Temperature is a single number — typically between 0 and 2 — that controls how random an LLM's output is. At temperature 0, the model always picks the highest-probability next token: deterministic, consistent, repeatable. Increase it and the model samples more broadly across possible tokens, producing more varied and less predictable responses.
The rule of thumb is simple. Low temperature for tasks where there's a right answer: extraction, classification, structured data, code generation, contract summaries. Higher temperature for tasks where variety is the point: brainstorming, creative copy, generating a list of diverse options. Above 1.0 is rarely useful in production — output starts getting incoherent in ways that are hard to predict and harder to debug.
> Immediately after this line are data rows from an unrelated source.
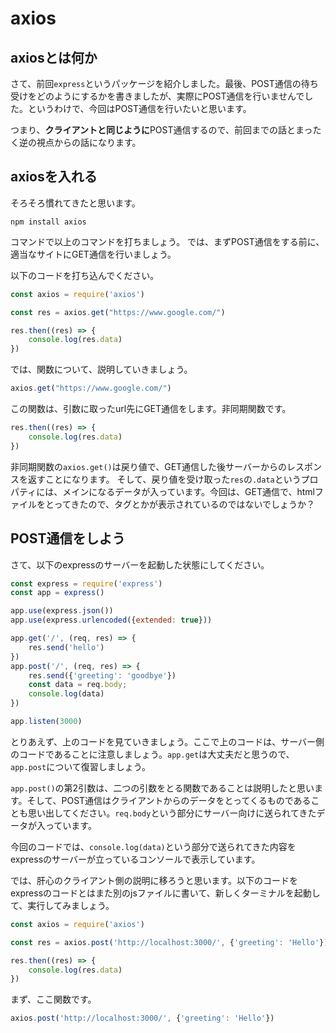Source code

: # axios

## axiosとは何か

さて、前回`express`というパッケージを紹介しました。最後、POST通信の待ち受けをどのようにするかを書きましたが、実際にPOST通信を行いませんでした。というわけで、今回はPOST通信を行いたいと思います。

つまり、**クライアントと同じように**POST通信するので、前回までの話とまったく逆の視点からの話になります。

## axiosを入れる
そろそろ慣れてきたと思います。

```
npm install axios
```
コマンドで以上のコマンドを打ちましょう。
では、まずPOST通信をする前に、適当なサイトにGET通信を行いましょう。

以下のコードを打ち込んでください。

```javascript
const axios = require('axios')

const res = axios.get("https://www.google.com/")

res.then((res) => {
    console.log(res.data)
})
```
では、関数について、説明していきましょう。

```javascript
axios.get("https://www.google.com/")
```
この関数は、引数に取ったurl先にGET通信をします。非同期関数です。

```javascript
res.then((res) => {
    console.log(res.data)
})
```

非同期関数の`axios.get()`は戻り値で、GET通信した後サーバーからのレスポンスを返すことになります。
そして、戻り値を受け取った`res`の`.data`というプロパティには、メインになるデータが入っています。今回は、GET通信で、htmlファイルをとってきたので、タグとかが表示されているのではないでしょうか？

## POST通信をしよう
さて、以下のexpressのサーバーを起動した状態にしてください。

```javascript
const express = require('express')
const app = express()

app.use(express.json())
app.use(express.urlencoded({extended: true}))

app.get('/', (req, res) => {
    res.send('hello')
})
app.post('/', (req, res) => {
    res.send({'greeting': 'goodbye'})
    const data = req.body;
    console.log(data)
})

app.listen(3000)
```
とりあえず、上のコードを見ていきましょう。ここで上のコードは、サーバー側のコードであることに注意しましょう。`app.get`は大丈夫だと思うので、`app.post`について復習しましょう。

`app.post()`の第2引数は、二つの引数をとる関数であることは説明したと思います。そして、POST通信はクライアントからのデータをとってくるものであることも思い出してください。`req.body`という部分にサーバー向けに送られてきたデータが入っています。

今回のコードでは、`console.log(data)`という部分で送られてきた内容をexpressのサーバーが立っているコンソールで表示しています。

では、肝心のクライアント側の説明に移ろうと思います。以下のコードをexpressのコードとはまた別のjsファイルに書いて、新しくターミナルを起動して、実行してみましょう。

```javascript
const axios = require('axios')

const res = axios.post('http://localhost:3000/', {'greeting': 'Hello'})

res.then((res) => {
    console.log(res.data)
})
```

まず、ここ関数です。

```javascript
axios.post('http://localhost:3000/', {'greeting': 'Hello'})
```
This is one of the easiest parameters to get wrong. Teams refine a solid prompt, test it manually at the API default, ship it, then file bugs when outputs are inconsistent across identical inputs. The fix is almost always the same: set temperature explicitly. Don't leave it at whatever the provider defaults to. That default is a compromise designed for no one in particular.
If your task is deterministic, set temperature to 0 and stop guessing. If your task benefits from variety, experiment in a range of 0.7–1.0 and eval the outputs rather than eyeballing a few examples. Temperature isn't a magic creativity dial — it's a sampling parameter, and like every parameter, it should be set deliberately.